- **GOAL OF THE EXERCISE**: What is the number of lines in the entries below that include the word "subsection"? Provide the number only.

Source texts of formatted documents
◆ ◆ ◆ ◆ ◆
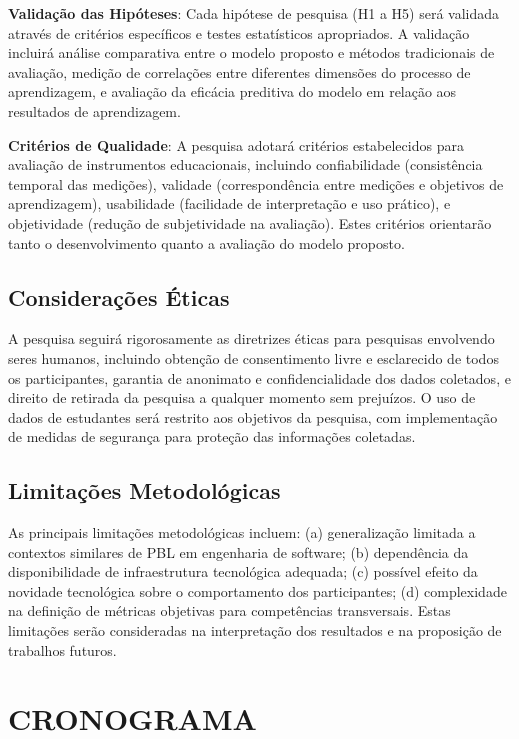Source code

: \documentclass[12pt,a4paper]{article}
\begin{document}
\textbf{Validação das Hipóteses}: Cada hipótese de pesquisa (H1 a H5) será validada através de critérios específicos e testes estatísticos apropriados. A validação incluirá análise comparativa entre o modelo proposto e métodos tradicionais de avaliação, medição de correlações entre diferentes dimensões do processo de aprendizagem, e avaliação da eficácia preditiva do modelo em relação aos resultados de aprendizagem.

\textbf{Critérios de Qualidade}: A pesquisa adotará critérios estabelecidos para avaliação de instrumentos educacionais, incluindo confiabilidade (consistência temporal das medições), validade (correspondência entre medições e objetivos de aprendizagem), usabilidade (facilidade de interpretação e uso prático), e objetividade (redução de subjetividade na avaliação). Estes critérios orientarão tanto o desenvolvimento quanto a avaliação do modelo proposto.

\subsection{Considerações Éticas}

A pesquisa seguirá rigorosamente as diretrizes éticas para pesquisas envolvendo seres humanos, incluindo obtenção de consentimento livre e esclarecido de todos os participantes, garantia de anonimato e confidencialidade dos dados coletados, e direito de retirada da pesquisa a qualquer momento sem prejuízos. O uso de dados de estudantes será restrito aos objetivos da pesquisa, com implementação de medidas de segurança para proteção das informações coletadas.

\subsection{Limitações Metodológicas}

As principais limitações metodológicas incluem: (a) generalização limitada a contextos similares de PBL em engenharia de software; (b) dependência da disponibilidade de infraestrutura tecnológica adequada; (c) possível efeito da novidade tecnológica sobre o comportamento dos participantes; (d) complexidade na definição de métricas objetivas para competências transversais. Estas limitações serão consideradas na interpretação dos resultados e na proposição de trabalhos futuros.

\section{CRONOGRAMA}
\end{document}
◆ ◆ ◆ ◆ ◆
- **YOUR SOLUTION**: 2